Thus, began my foray into films and games. I read, too, albeit sparsely. Let’s get into it.
A poet writing a novel has some perks and a lot of disadvantages. Vuong falls into the pitfall of not appealing to an audience that appreciates plot over prose, but it does not matter because I learned not only how to appreciate prose but also my body as a man because of Vuong. Precisely because of this excerpt from the book:
I turned the shower off and, instead of toweling and dressing before the steam on the door mirror cleared, like I normally would, I waited. It was an accident, my beauty revealed to me. I was daydreaming, thinking about the day before, of Trevor and me behind the Chevy, and had stood in the tub with the water off for too long. By the time I stepped out, the boy before the mirror stunned me.
Who was he? I touched the face, its sallow cheeks. I felt my neck, the braid of muscles sloped to collarbones that jutted into stark ridges. The scraped-out ribs sunken as the skin tried to fill its irregular gaps, the sad little heart rippling underneath like a trapped fish. The eyes that wouldn’t match, one too open, the other dazed, slightly lidded, cautious of whatever light was given it. It was everything I hid from, everything that made me want to be a sun, the only thing I knew that had no shadow. And yet, I stayed. I let the mirror hold those flaws—because for once, drying, they were not wrong to me but something that was wanted, that was sought and found among a landscape as enormous as the one I had been lost in all this time. Because the thing about beauty is that it’s only beautiful outside of itself. Seen through a mirror, I viewed my body as another, a boy a few feet away, his expression unmoved, daring the skin to remain as it was, as if the sun, setting, was not already elsewhere, was not in Ohio.
I got what I wanted—a boy swimming toward me. Except I was no shore, Ma. I was driftwood trying to remember what I had broken from to get here.
After reading this part that spans roughly half a page in the 250-page book, I came to the realization I had only seen other people’s bodies as beautiful and had taken the time to look, really look, at every nook and cranny and, woefully, ignored mine.
The process of looking at my body and loving it was not as straightforward as Vuong’s description of his. It came in bits and pieces. The first instinct was to criticize and despite all my attempts to simply look, criticism always came to the fore. I am still not sure when the change came into effect. After shower, right before starting to dry my body, the criticisms stopped, and I simply started to look and appreciate what I was looking at. This is the body I will be spending the next 50 years or so with. Might as well accept it.
On Earth We’re Briefly Gorgeous is a beautiful book. Go read it.
The title of the game comes from the name of the mountain that Madeline wants to climb. It is a challenging mountain that requires a lot of skill from you, the player, and Madeline, the protagonist. Madeline suffers from anxiety and low self-esteem which manifests as her alter-ego, “Badeline”, owing to the mountain’s mysterious powers.

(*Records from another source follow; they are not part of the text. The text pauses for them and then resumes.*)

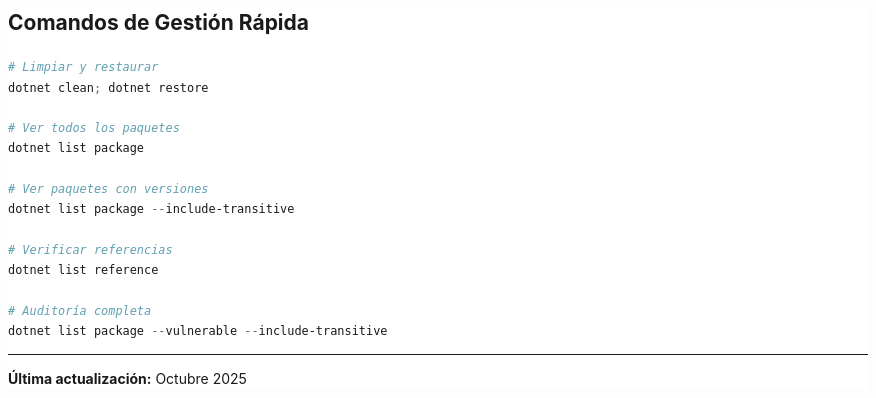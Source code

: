 
## Comandos de Gestión Rápida

```powershell
# Limpiar y restaurar
dotnet clean; dotnet restore

# Ver todos los paquetes
dotnet list package

# Ver paquetes con versiones
dotnet list package --include-transitive

# Verificar referencias
dotnet list reference

# Auditoría completa
dotnet list package --vulnerable --include-transitive
```

---

**Última actualización:** Octubre 2025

Towards the end of 7C, the second-to-last level and arguably one of the most frustrating one, there is a cute interaction with the Granny who lives on the mountain and has helped Madeline climb it. Here’s the video:
What blew me away in this interaction is the irony of it. This is a game. You are supposed to struggle and then get attached to it! “Funny how we get attached to the struggle.” I admit I was attached; still am. If you look at the time counter on the left, it shows I have spent 86 hours playing on this particular save file. I have accumulated 250 hours in this game over the course of the last three years. I cannot move on from this game. I am still attached to the struggle. I will always be. I used to think that I hate life and all its tedious moments, the hardships, the heartbreak, the setbacks but then why not do away with all of them? Or, as Hamlet puts it, “take arms against a sea of troubles / And by opposing end them.” Because I, just like every human being, contrary to what Hamlet thinks, am attached to the struggle and cannot let go of it. I love the struggle as much as the results they provide. The realization came easily because this level had broken me down mentally and when this interaction was presented, I simply chose to accept it instead of questioning and I am glad that I did.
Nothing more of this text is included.